Assigned task - Could you copy the records below exactly, leaving out any pictures they include?

The input -
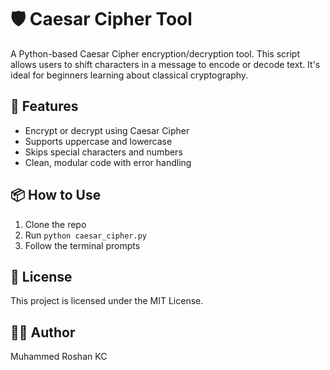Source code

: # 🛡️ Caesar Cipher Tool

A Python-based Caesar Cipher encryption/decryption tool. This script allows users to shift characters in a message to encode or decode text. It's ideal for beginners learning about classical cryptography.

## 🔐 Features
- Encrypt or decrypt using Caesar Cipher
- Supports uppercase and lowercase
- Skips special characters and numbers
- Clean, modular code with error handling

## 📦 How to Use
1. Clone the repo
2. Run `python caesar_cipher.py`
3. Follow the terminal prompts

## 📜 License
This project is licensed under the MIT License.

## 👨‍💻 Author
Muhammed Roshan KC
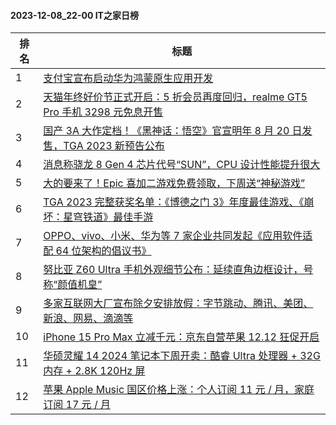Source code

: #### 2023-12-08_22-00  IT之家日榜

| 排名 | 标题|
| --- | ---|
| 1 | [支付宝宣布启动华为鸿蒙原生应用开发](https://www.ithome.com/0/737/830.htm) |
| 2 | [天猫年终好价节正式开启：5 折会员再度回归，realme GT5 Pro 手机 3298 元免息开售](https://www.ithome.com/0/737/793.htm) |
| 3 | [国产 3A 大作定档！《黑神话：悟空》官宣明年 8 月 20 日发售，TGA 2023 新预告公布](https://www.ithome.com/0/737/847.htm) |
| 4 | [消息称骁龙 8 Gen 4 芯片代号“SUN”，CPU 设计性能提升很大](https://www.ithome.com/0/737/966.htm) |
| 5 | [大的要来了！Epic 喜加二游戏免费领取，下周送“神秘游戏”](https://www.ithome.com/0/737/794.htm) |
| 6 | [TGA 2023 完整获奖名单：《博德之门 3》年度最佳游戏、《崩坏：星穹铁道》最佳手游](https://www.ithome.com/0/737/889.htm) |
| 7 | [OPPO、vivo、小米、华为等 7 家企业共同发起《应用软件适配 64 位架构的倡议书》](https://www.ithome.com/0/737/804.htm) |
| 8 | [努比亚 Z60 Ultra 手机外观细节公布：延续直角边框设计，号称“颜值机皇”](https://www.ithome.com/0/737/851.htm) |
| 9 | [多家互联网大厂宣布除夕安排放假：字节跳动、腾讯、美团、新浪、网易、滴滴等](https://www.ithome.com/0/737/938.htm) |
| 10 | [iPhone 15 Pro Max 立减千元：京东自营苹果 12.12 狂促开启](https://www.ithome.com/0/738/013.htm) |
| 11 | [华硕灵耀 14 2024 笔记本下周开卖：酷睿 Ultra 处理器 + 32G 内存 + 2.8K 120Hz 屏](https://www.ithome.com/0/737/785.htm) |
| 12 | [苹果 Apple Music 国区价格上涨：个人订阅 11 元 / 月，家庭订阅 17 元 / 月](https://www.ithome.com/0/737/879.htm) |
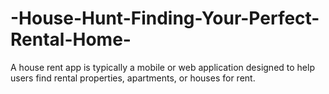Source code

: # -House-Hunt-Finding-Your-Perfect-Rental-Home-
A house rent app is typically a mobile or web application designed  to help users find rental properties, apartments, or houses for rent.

Written response -
Source code

: # 🛡️ Caesar Cipher Tool

A Python-based Caesar Cipher encryption/decryption tool. This script allows users to shift characters in a message to encode or decode text. It's ideal for beginners learning about classical cryptography.

## 🔐 Features
- Encrypt or decrypt using Caesar Cipher
- Supports uppercase and lowercase
- Skips special characters and numbers
- Clean, modular code with error handling

## 📦 How to Use
1. Clone the repo
2. Run `python caesar_cipher.py`
3. Follow the terminal prompts

## 📜 License
This project is licensed under the MIT License.

## 👨‍💻 Author
Muhammed Roshan KC
Source code

: #### 2023-12-08_22-00  IT之家日榜

| 排名 | 标题|
| --- | ---|
| 1 | [支付宝宣布启动华为鸿蒙原生应用开发](https://www.ithome.com/0/737/830.htm) |
| 2 | [天猫年终好价节正式开启：5 折会员再度回归，realme GT5 Pro 手机 3298 元免息开售](https://www.ithome.com/0/737/793.htm) |
| 3 | [国产 3A 大作定档！《黑神话：悟空》官宣明年 8 月 20 日发售，TGA 2023 新预告公布](https://www.ithome.com/0/737/847.htm) |
| 4 | [消息称骁龙 8 Gen 4 芯片代号“SUN”，CPU 设计性能提升很大](https://www.ithome.com/0/737/966.htm) |
| 5 | [大的要来了！Epic 喜加二游戏免费领取，下周送“神秘游戏”](https://www.ithome.com/0/737/794.htm) |
| 6 | [TGA 2023 完整获奖名单：《博德之门 3》年度最佳游戏、《崩坏：星穹铁道》最佳手游](https://www.ithome.com/0/737/889.htm) |
| 7 | [OPPO、vivo、小米、华为等 7 家企业共同发起《应用软件适配 64 位架构的倡议书》](https://www.ithome.com/0/737/804.htm) |
| 8 | [努比亚 Z60 Ultra 手机外观细节公布：延续直角边框设计，号称“颜值机皇”](https://www.ithome.com/0/737/851.htm) |
| 9 | [多家互联网大厂宣布除夕安排放假：字节跳动、腾讯、美团、新浪、网易、滴滴等](https://www.ithome.com/0/737/938.htm) |
| 10 | [iPhone 15 Pro Max 立减千元：京东自营苹果 12.12 狂促开启](https://www.ithome.com/0/738/013.htm) |
| 11 | [华硕灵耀 14 2024 笔记本下周开卖：酷睿 Ultra 处理器 + 32G 内存 + 2.8K 120Hz 屏](https://www.ithome.com/0/737/785.htm) |
| 12 | [苹果 Apple Music 国区价格上涨：个人订阅 11 元 / 月，家庭订阅 17 元 / 月](https://www.ithome.com/0/737/879.htm) |
Source code

: # -House-Hunt-Finding-Your-Perfect-Rental-Home-
A house rent app is typically a mobile or web application designed  to help users find rental properties, apartments, or houses for rent.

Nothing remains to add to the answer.